*Task directions*
A complete answer retypes each of the records below precisely and includes none of the pictures.

** Opening Provided material block **

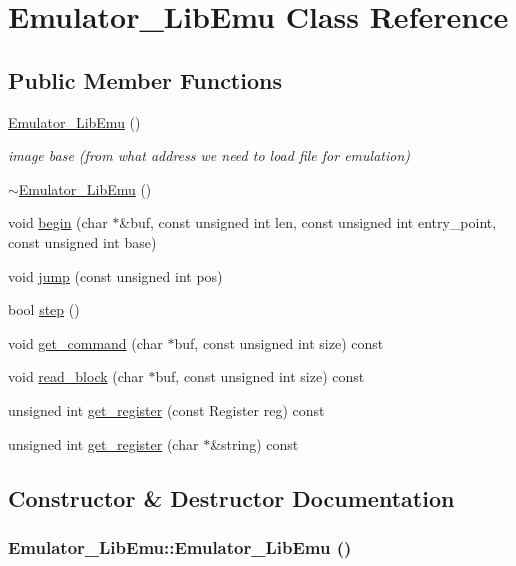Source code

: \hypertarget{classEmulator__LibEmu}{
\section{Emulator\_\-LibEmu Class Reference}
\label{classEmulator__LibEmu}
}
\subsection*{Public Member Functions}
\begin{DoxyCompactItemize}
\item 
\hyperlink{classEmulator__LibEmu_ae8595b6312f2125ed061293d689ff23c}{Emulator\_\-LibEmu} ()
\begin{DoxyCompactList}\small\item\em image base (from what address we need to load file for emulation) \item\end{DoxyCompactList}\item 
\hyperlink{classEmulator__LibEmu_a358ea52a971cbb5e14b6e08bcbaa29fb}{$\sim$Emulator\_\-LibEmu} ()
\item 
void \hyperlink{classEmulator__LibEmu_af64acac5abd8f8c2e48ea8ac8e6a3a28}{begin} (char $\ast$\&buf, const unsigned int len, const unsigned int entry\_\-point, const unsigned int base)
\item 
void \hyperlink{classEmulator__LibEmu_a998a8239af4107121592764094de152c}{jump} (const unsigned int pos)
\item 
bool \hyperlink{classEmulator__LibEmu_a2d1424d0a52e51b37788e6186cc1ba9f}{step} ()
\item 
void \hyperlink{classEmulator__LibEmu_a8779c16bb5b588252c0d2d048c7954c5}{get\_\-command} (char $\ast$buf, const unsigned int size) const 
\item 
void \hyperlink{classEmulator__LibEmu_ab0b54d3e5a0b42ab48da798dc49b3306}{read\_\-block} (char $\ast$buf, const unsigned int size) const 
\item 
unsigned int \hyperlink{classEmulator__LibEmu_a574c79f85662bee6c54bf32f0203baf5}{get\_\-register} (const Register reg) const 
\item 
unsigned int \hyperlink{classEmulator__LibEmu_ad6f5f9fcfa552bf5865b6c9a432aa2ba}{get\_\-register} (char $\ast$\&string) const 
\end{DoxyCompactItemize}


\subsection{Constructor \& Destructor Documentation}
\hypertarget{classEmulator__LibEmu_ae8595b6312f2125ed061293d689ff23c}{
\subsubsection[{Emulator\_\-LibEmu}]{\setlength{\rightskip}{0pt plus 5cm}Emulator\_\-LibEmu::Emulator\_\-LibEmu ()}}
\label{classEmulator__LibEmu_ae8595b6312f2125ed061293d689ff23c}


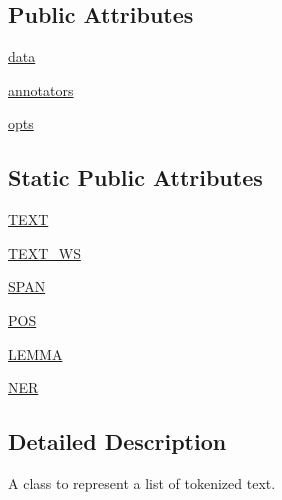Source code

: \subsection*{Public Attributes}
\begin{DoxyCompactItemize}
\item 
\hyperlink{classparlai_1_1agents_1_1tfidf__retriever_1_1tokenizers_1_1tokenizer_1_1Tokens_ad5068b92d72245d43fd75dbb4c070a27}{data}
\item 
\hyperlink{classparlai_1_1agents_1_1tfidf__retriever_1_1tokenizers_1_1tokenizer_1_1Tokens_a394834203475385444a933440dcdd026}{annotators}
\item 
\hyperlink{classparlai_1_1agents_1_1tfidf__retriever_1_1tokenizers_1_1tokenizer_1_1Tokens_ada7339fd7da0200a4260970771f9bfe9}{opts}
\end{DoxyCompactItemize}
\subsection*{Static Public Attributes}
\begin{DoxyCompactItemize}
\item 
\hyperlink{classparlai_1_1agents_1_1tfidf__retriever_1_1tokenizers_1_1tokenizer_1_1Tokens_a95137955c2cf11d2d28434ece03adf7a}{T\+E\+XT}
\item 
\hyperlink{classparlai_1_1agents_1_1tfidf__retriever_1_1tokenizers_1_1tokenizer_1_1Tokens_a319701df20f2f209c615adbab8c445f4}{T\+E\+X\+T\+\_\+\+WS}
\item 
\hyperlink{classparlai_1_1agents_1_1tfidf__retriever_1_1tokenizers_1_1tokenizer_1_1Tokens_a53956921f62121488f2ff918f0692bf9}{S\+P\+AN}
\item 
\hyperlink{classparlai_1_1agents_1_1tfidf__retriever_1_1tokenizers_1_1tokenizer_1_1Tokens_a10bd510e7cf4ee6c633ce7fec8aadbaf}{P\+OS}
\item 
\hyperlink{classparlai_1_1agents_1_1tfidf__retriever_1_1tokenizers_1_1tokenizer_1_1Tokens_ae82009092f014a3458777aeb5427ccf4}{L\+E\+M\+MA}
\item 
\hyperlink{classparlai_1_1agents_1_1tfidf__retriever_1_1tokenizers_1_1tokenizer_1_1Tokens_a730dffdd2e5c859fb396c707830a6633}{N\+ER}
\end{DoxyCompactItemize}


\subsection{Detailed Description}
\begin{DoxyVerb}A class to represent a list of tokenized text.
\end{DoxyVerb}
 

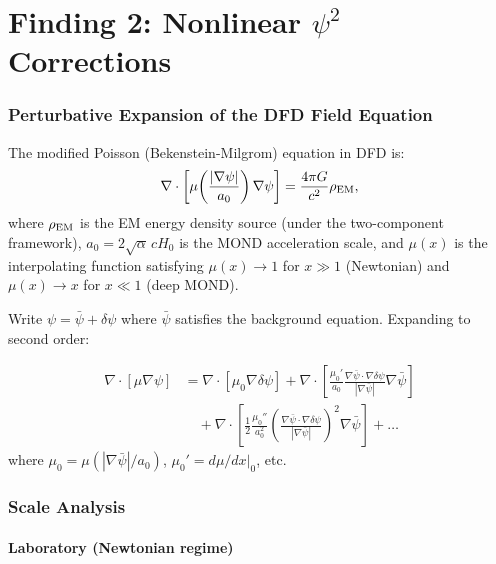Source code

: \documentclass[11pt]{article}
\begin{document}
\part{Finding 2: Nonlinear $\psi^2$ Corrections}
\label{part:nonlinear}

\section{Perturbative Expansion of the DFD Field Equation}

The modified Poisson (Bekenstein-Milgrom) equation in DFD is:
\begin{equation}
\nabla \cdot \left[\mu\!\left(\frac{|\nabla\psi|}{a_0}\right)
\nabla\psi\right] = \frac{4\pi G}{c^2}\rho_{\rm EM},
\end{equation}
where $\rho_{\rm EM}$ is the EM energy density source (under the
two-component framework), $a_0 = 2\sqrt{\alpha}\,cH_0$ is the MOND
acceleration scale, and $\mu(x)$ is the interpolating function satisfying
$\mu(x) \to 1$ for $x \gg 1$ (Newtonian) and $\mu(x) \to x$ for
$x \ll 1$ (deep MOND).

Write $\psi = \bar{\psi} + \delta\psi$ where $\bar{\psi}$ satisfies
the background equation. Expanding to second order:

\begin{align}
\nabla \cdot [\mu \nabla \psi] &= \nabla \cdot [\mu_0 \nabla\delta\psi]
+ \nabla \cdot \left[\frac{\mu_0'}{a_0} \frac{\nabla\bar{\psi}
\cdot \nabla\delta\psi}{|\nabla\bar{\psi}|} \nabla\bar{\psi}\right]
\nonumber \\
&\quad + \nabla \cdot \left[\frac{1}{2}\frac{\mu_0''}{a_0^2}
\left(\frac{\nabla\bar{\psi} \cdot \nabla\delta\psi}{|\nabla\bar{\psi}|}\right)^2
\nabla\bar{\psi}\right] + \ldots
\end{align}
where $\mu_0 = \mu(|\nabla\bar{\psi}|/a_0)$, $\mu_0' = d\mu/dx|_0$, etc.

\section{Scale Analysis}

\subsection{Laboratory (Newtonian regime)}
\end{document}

** Closing Provided material block **

*Solution for this task*
Source code

: \hypertarget{classEmulator__LibEmu}{
\section{Emulator\_\-LibEmu Class Reference}
\label{classEmulator__LibEmu}
}
\subsection*{Public Member Functions}
\begin{DoxyCompactItemize}
\item 
\hyperlink{classEmulator__LibEmu_ae8595b6312f2125ed061293d689ff23c}{Emulator\_\-LibEmu} ()
\begin{DoxyCompactList}\small\item\em image base (from what address we need to load file for emulation) \item\end{DoxyCompactList}\item 
\hyperlink{classEmulator__LibEmu_a358ea52a971cbb5e14b6e08bcbaa29fb}{$\sim$Emulator\_\-LibEmu} ()
\item 
void \hyperlink{classEmulator__LibEmu_af64acac5abd8f8c2e48ea8ac8e6a3a28}{begin} (char $\ast$\&buf, const unsigned int len, const unsigned int entry\_\-point, const unsigned int base)
\item 
void \hyperlink{classEmulator__LibEmu_a998a8239af4107121592764094de152c}{jump} (const unsigned int pos)
\item 
bool \hyperlink{classEmulator__LibEmu_a2d1424d0a52e51b37788e6186cc1ba9f}{step} ()
\item 
void \hyperlink{classEmulator__LibEmu_a8779c16bb5b588252c0d2d048c7954c5}{get\_\-command} (char $\ast$buf, const unsigned int size) const 
\item 
void \hyperlink{classEmulator__LibEmu_ab0b54d3e5a0b42ab48da798dc49b3306}{read\_\-block} (char $\ast$buf, const unsigned int size) const 
\item 
unsigned int \hyperlink{classEmulator__LibEmu_a574c79f85662bee6c54bf32f0203baf5}{get\_\-register} (const Register reg) const 
\item 
unsigned int \hyperlink{classEmulator__LibEmu_ad6f5f9fcfa552bf5865b6c9a432aa2ba}{get\_\-register} (char $\ast$\&string) const 
\end{DoxyCompactItemize}


\subsection{Constructor \& Destructor Documentation}
\hypertarget{classEmulator__LibEmu_ae8595b6312f2125ed061293d689ff23c}{
\subsubsection[{Emulator\_\-LibEmu}]{\setlength{\rightskip}{0pt plus 5cm}Emulator\_\-LibEmu::Emulator\_\-LibEmu ()}}
\label{classEmulator__LibEmu_ae8595b6312f2125ed061293d689ff23c}


Source code

: \subsection*{Public Attributes}
\begin{DoxyCompactItemize}
\item 
\hyperlink{classparlai_1_1agents_1_1tfidf__retriever_1_1tokenizers_1_1tokenizer_1_1Tokens_ad5068b92d72245d43fd75dbb4c070a27}{data}
\item 
\hyperlink{classparlai_1_1agents_1_1tfidf__retriever_1_1tokenizers_1_1tokenizer_1_1Tokens_a394834203475385444a933440dcdd026}{annotators}
\item 
\hyperlink{classparlai_1_1agents_1_1tfidf__retriever_1_1tokenizers_1_1tokenizer_1_1Tokens_ada7339fd7da0200a4260970771f9bfe9}{opts}
\end{DoxyCompactItemize}
\subsection*{Static Public Attributes}
\begin{DoxyCompactItemize}
\item 
\hyperlink{classparlai_1_1agents_1_1tfidf__retriever_1_1tokenizers_1_1tokenizer_1_1Tokens_a95137955c2cf11d2d28434ece03adf7a}{T\+E\+XT}
\item 
\hyperlink{classparlai_1_1agents_1_1tfidf__retriever_1_1tokenizers_1_1tokenizer_1_1Tokens_a319701df20f2f209c615adbab8c445f4}{T\+E\+X\+T\+\_\+\+WS}
\item 
\hyperlink{classparlai_1_1agents_1_1tfidf__retriever_1_1tokenizers_1_1tokenizer_1_1Tokens_a53956921f62121488f2ff918f0692bf9}{S\+P\+AN}
\item 
\hyperlink{classparlai_1_1agents_1_1tfidf__retriever_1_1tokenizers_1_1tokenizer_1_1Tokens_a10bd510e7cf4ee6c633ce7fec8aadbaf}{P\+OS}
\item 
\hyperlink{classparlai_1_1agents_1_1tfidf__retriever_1_1tokenizers_1_1tokenizer_1_1Tokens_ae82009092f014a3458777aeb5427ccf4}{L\+E\+M\+MA}
\item 
\hyperlink{classparlai_1_1agents_1_1tfidf__retriever_1_1tokenizers_1_1tokenizer_1_1Tokens_a730dffdd2e5c859fb396c707830a6633}{N\+ER}
\end{DoxyCompactItemize}


\subsection{Detailed Description}
\begin{DoxyVerb}A class to represent a list of tokenized text.
\end{DoxyVerb}
 

Source code

: \documentclass[11pt]{article}
\begin{document}
\part{Finding 2: Nonlinear $\psi^2$ Corrections}
\label{part:nonlinear}

\section{Perturbative Expansion of the DFD Field Equation}

The modified Poisson (Bekenstein-Milgrom) equation in DFD is:
\begin{equation}
\nabla \cdot \left[\mu\!\left(\frac{|\nabla\psi|}{a_0}\right)
\nabla\psi\right] = \frac{4\pi G}{c^2}\rho_{\rm EM},
\end{equation}
where $\rho_{\rm EM}$ is the EM energy density source (under the
two-component framework), $a_0 = 2\sqrt{\alpha}\,cH_0$ is the MOND
acceleration scale, and $\mu(x)$ is the interpolating function satisfying
$\mu(x) \to 1$ for $x \gg 1$ (Newtonian) and $\mu(x) \to x$ for
$x \ll 1$ (deep MOND).

Write $\psi = \bar{\psi} + \delta\psi$ where $\bar{\psi}$ satisfies
the background equation. Expanding to second order:

\begin{align}
\nabla \cdot [\mu \nabla \psi] &= \nabla \cdot [\mu_0 \nabla\delta\psi]
+ \nabla \cdot \left[\frac{\mu_0'}{a_0} \frac{\nabla\bar{\psi}
\cdot \nabla\delta\psi}{|\nabla\bar{\psi}|} \nabla\bar{\psi}\right]
\nonumber \\
&\quad + \nabla \cdot \left[\frac{1}{2}\frac{\mu_0''}{a_0^2}
\left(\frac{\nabla\bar{\psi} \cdot \nabla\delta\psi}{|\nabla\bar{\psi}|}\right)^2
\nabla\bar{\psi}\right] + \ldots
\end{align}
where $\mu_0 = \mu(|\nabla\bar{\psi}|/a_0)$, $\mu_0' = d\mu/dx|_0$, etc.

\section{Scale Analysis}

\subsection{Laboratory (Newtonian regime)}
\end{document}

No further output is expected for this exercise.